Dyane Adam compte, entre autres, leur rappeler l’adoption récente de la loi S-3 qui rend exécutoire la partie VII de la Loi sur les langues officielles, partie qui porte sur la promotion du français et de l’anglais .
Le ministre
Le ministre responsable des langues officielles des TNO, Charles Dent, a pris la parole lors de l’Assemblée générale et n’a pas manqué de souligner, lui non plus, l’arrivé des conservateurs.
Le renouvellement de l’Accord de coopération Canada-TNO, l’entente sur le financement des services territoriaux dans les langues officielles autres que l’anglais négociée entre le fédéral et le territorial, n’a pas été conclu l’an dernier avec l’ancienne ministre de Patrimoine canadien en poste, Liza Frulla, a rappelé le ministre. Une situation « un peu frustrante », a-t-il concédé.

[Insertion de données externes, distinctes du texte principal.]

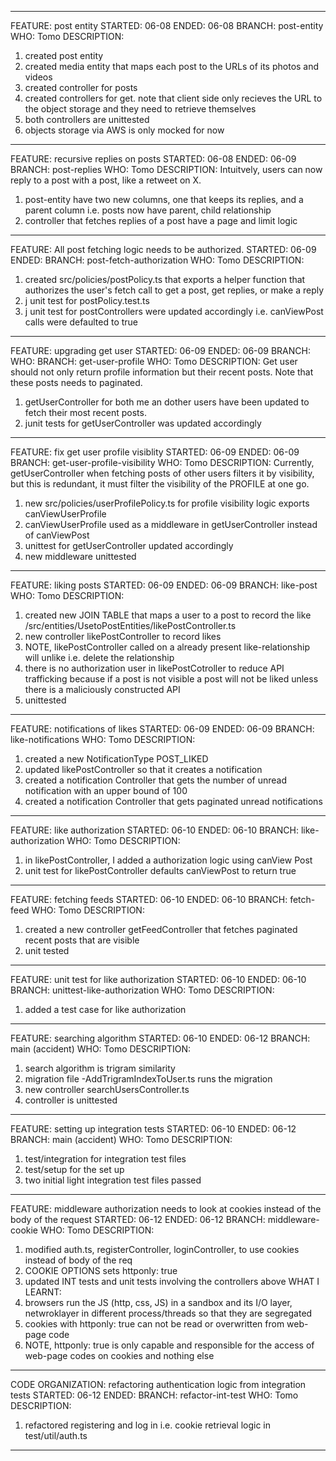 __________________________________________________________________

FEATURE: post entity
STARTED: 06-08
ENDED: 06-08
BRANCH: post-entity
WHO: Tomo
DESCRIPTION: 
1. created post entity
2. created media entity that maps each post to the URLs of its
photos and videos
3. created controller for posts
4. created controllers for get. note that client side only recieves 
the URL to the object storage and they need to retrieve themselves
5. both controllers are unittested
6. objects storage via AWS is only mocked for now
__________________________________________________________________

FEATURE: recursive replies on posts
STARTED: 06-08
ENDED: 06-09
BRANCH: post-replies
WHO: Tomo
DESCRIPTION:
Intuitvely, users can now reply to a post with a post, like a retweet 
on X.

1. post-entity have two new columns, one that keeps its replies, 
    and a parent column i.e. posts now have parent, child relationship
2. controller that fetches replies of a post have a page and limit 
    logic

__________________________________________________________________


FEATURE: All post fetching logic needs to be authorized.
STARTED: 06-09
ENDED: 
BRANCH: post-fetch-authorization
WHO: Tomo
DESCRIPTION:
1. created src/policies/postPolicy.ts that exports a helper function that
authorizes the user's fetch call to get a post, get replies, or make a reply
2. j unit test for postPolicy.test.ts
3. j unit test for postControllers were updated accordingly i.e. canViewPost
calls were defaulted to true
__________________________________________________________________

FEATURE: upgrading get user 
STARTED: 06-09
ENDED: 06-09
BRANCH:
WHO:
BRANCH: get-user-profile
WHO: Tomo
DESCRIPTION:
Get user should not only return profile information but their recent posts.
Note that these posts needs to paginated.
1. getUserController for both me an dother users have been updated to fetch their most recent posts. 
2. junit tests for getUserController was updated accordingly
__________________________________________________________________

FEATURE: fix get user profile visiblity 
STARTED: 06-09
ENDED: 06-09
BRANCH: get-user-profile-visibility
WHO: Tomo
DESCRIPTION:
Currently,
getUserController when fetching posts of other users filters it by visibility, but this is redundant, it must filter the visibility of the PROFILE at one go.
1. new src/policies/userProfilePolicy.ts for profile visibility logic
exports canViewUserProfile
2. canViewUserProfile used as a middleware in getUserController instead of canViewPost
3. unittest for getUserController updated accordingly
4. new middleware unittested
__________________________________________________________________

FEATURE: liking posts
STARTED: 06-09
ENDED: 06-09
BRANCH: like-post
WHO: Tomo
DESCRIPTION:
1. created new JOIN TABLE that maps a user to a post to record the like /src/entities/UsetoPostEntities/likePostController.ts
2. new controller likePostController to record likes 
3. NOTE, likePostController called on a already present like-relationship will unlike i.e. delete the relationship
4. there is no authorization user in likePostCotroller to reduce API trafficking because
if a post is not visible a post will not be liked unless there is a
maliciously constructed API
5. unittested
__________________________________________________________________

FEATURE: notifications of likes
STARTED: 06-09
ENDED: 06-09
BRANCH: like-notifications
WHO: Tomo
DESCRIPTION:
1. created a new NotificationType POST_LIKED
2. updated likePostController so that it creates a notification
3. created a notification Controller that gets the number of unread notification with an upper bound of 100
4. created a notification Controller that gets paginated unread notifications
__________________________________________________________________

FEATURE: like authorization
STARTED: 06-10
ENDED: 06-10
BRANCH: like-authorization
WHO: Tomo
DESCRIPTION:
1. in likePostController, I added a authorization logic using canView
Post
2. unit test for likePostController defaults canViewPost to return true
__________________________________________________________________

FEATURE: fetching feeds
STARTED: 06-10
ENDED: 06-10
BRANCH: fetch-feed
WHO: Tomo
DESCRIPTION:
1. created a new controller getFeedController that fetches paginated 
recent posts that are visible
2. unit tested
__________________________________________________________________

FEATURE: unit test for like authorization
STARTED: 06-10
ENDED: 06-10
BRANCH: unittest-like-authorization
WHO: Tomo
DESCRIPTION:
1. added a test case for like authorization
__________________________________________________________________

FEATURE: searching algorithm
STARTED: 06-10
ENDED: 06-12
BRANCH: main (accident)
WHO: Tomo
DESCRIPTION:
1. search algorithm is trigram similarity
2. migration file <TIMESTAMP>-AddTrigramIndexToUser.ts runs the migration
3. new controller searchUsersController.ts 
4. controller is unittested
__________________________________________________________________


FEATURE: setting up integration tests
STARTED: 06-10
ENDED: 06-12
BRANCH: main (accident)
WHO: Tomo
DESCRIPTION:
1. test/integration for integration test files
2. test/setup for the set up
3. two initial light integration test files passed

__________________________________________________________________

FEATURE: middleware authorization needs to look at cookies instead of the body of the request
STARTED: 06-12
ENDED: 06-12
BRANCH: middleware-cookie
WHO: Tomo
DESCRIPTION:
1. modified auth.ts, registerController, loginController, to use cookies instead of body of the req
2. COOKIE OPTIONS sets httponly: true
3. updated INT tests and unit tests involving the controllers above 
WHAT I LEARNT:
1. browsers run the JS (http, css, JS) in a sandbox and its I/O layer, netwroklayer in different process/threads so that they are segregated
2. cookies with httponly: true can not be read or overwritten from web-page code
3. NOTE, httponly: true is only capable and responsible for the access of web-page codes on cookies and nothing else

__________________________________________________________________

CODE ORGANIZATION: refactoring authentication logic from integration tests
STARTED: 06-12
ENDED: 
BRANCH: refactor-int-test
WHO: Tomo
DESCRIPTION:
1. refactored registering and log in i.e. cookie retrieval logic in test/util/auth.ts
__________________________________________________________________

« Je vais certainement faire pression sur le nouveau ministre [du Patrimoine] afin de bientôt conclure un accord pluriannuel », a promis Dent.
Le ministre a souligné que le nouvel Accord devra souscrire au principe d’asymétrie pour être accueilli favorablement par le territoire. « Tous les leaders ont indiqué qu’il est logique que les ententes pour le Nord reflètent les coûts et les défis spécifiques au Nord. Nous rappellerons aux nouveaux leaders politiques et aux fonctionnaires fédéraux ces engagements, lors des prochaines négociations. »
Le ministre Dent a aussi indiqué qu’il comptait réclamer un financement accru du fédéral afin de mieux refléter les besoins des Franco-ténois en développement communautaire.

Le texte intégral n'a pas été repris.